__Exercise details__. What follows is a set of records; restate each one word for word and drop the pictures.

*** Stored data ***

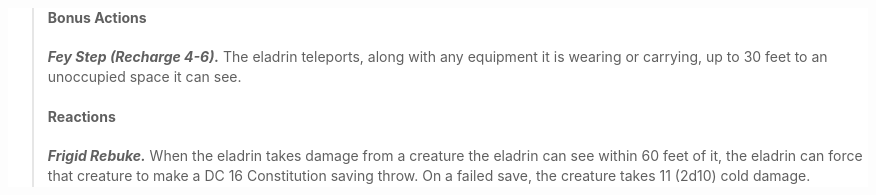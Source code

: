 >#### Bonus Actions
>***Fey Step (Recharge 4-6).*** The eladrin teleports, along with any equipment it is wearing or carrying, up to 30 feet to an unoccupied space it can see.
>
>#### Reactions
>***Frigid Rebuke.*** When the eladrin takes damage from a creature the eladrin can see within 60 feet of it, the eladrin can force that creature to make a DC 16 Constitution saving throw. On a failed save, the creature takes 11 (2d10) cold damage.
>

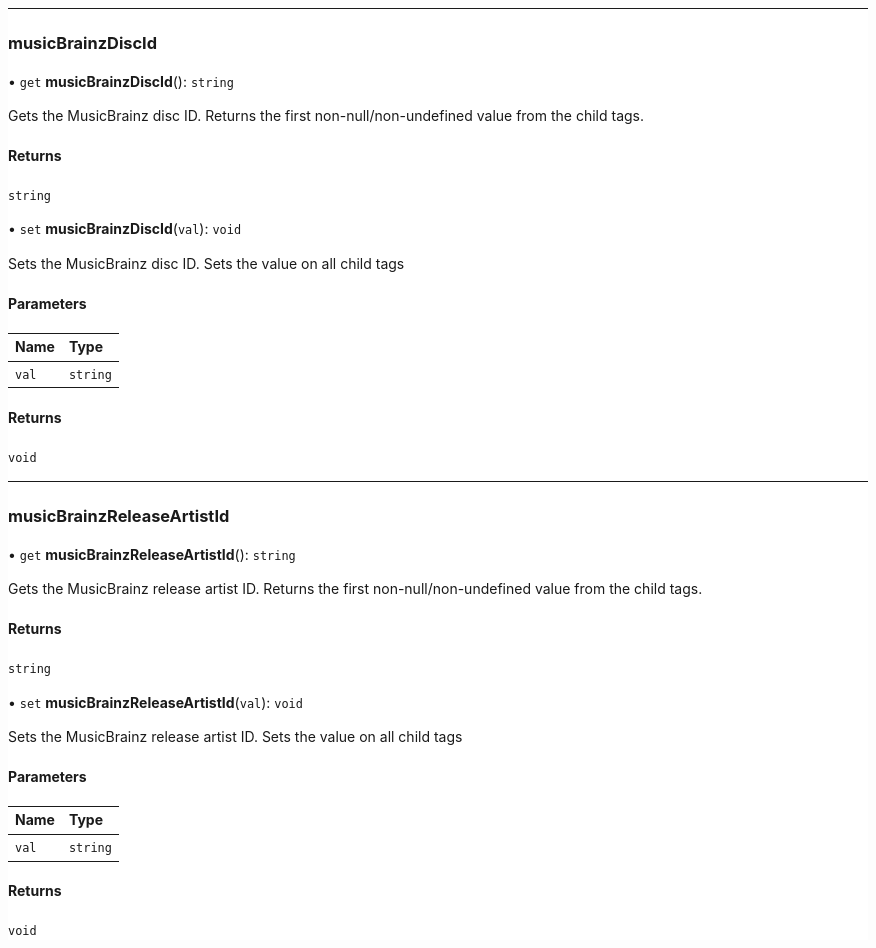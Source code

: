 ___

### musicBrainzDiscId

• `get` **musicBrainzDiscId**(): `string`

Gets the MusicBrainz disc ID.
Returns the first non-null/non-undefined value from the child tags.

#### Returns

`string`

• `set` **musicBrainzDiscId**(`val`): `void`

Sets the MusicBrainz disc ID.
Sets the value on all child tags

#### Parameters

| Name | Type |
| :------ | :------ |
| `val` | `string` |

#### Returns

`void`

___

### musicBrainzReleaseArtistId

• `get` **musicBrainzReleaseArtistId**(): `string`

Gets the MusicBrainz release artist ID.
Returns the first non-null/non-undefined value from the child tags.

#### Returns

`string`

• `set` **musicBrainzReleaseArtistId**(`val`): `void`

Sets the MusicBrainz release artist ID.
Sets the value on all child tags

#### Parameters

| Name | Type |
| :------ | :------ |
| `val` | `string` |

#### Returns

`void`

*** End of Stored data ***

__Reply to the exercise__.
Source code

: >#### Bonus Actions
>***Fey Step (Recharge 4-6).*** The eladrin teleports, along with any equipment it is wearing or carrying, up to 30 feet to an unoccupied space it can see.
>
>#### Reactions
>***Frigid Rebuke.*** When the eladrin takes damage from a creature the eladrin can see within 60 feet of it, the eladrin can force that creature to make a DC 16 Constitution saving throw. On a failed save, the creature takes 11 (2d10) cold damage.
>

Source code

: ___

### musicBrainzDiscId

• `get` **musicBrainzDiscId**(): `string`

Gets the MusicBrainz disc ID.
Returns the first non-null/non-undefined value from the child tags.

#### Returns

`string`

• `set` **musicBrainzDiscId**(`val`): `void`

Sets the MusicBrainz disc ID.
Sets the value on all child tags

#### Parameters

| Name | Type |
| :------ | :------ |
| `val` | `string` |

#### Returns

`void`

___

### musicBrainzReleaseArtistId

• `get` **musicBrainzReleaseArtistId**(): `string`

Gets the MusicBrainz release artist ID.
Returns the first non-null/non-undefined value from the child tags.

#### Returns

`string`

• `set` **musicBrainzReleaseArtistId**(`val`): `void`

Sets the MusicBrainz release artist ID.
Sets the value on all child tags

#### Parameters

| Name | Type |
| :------ | :------ |
| `val` | `string` |

#### Returns

`void`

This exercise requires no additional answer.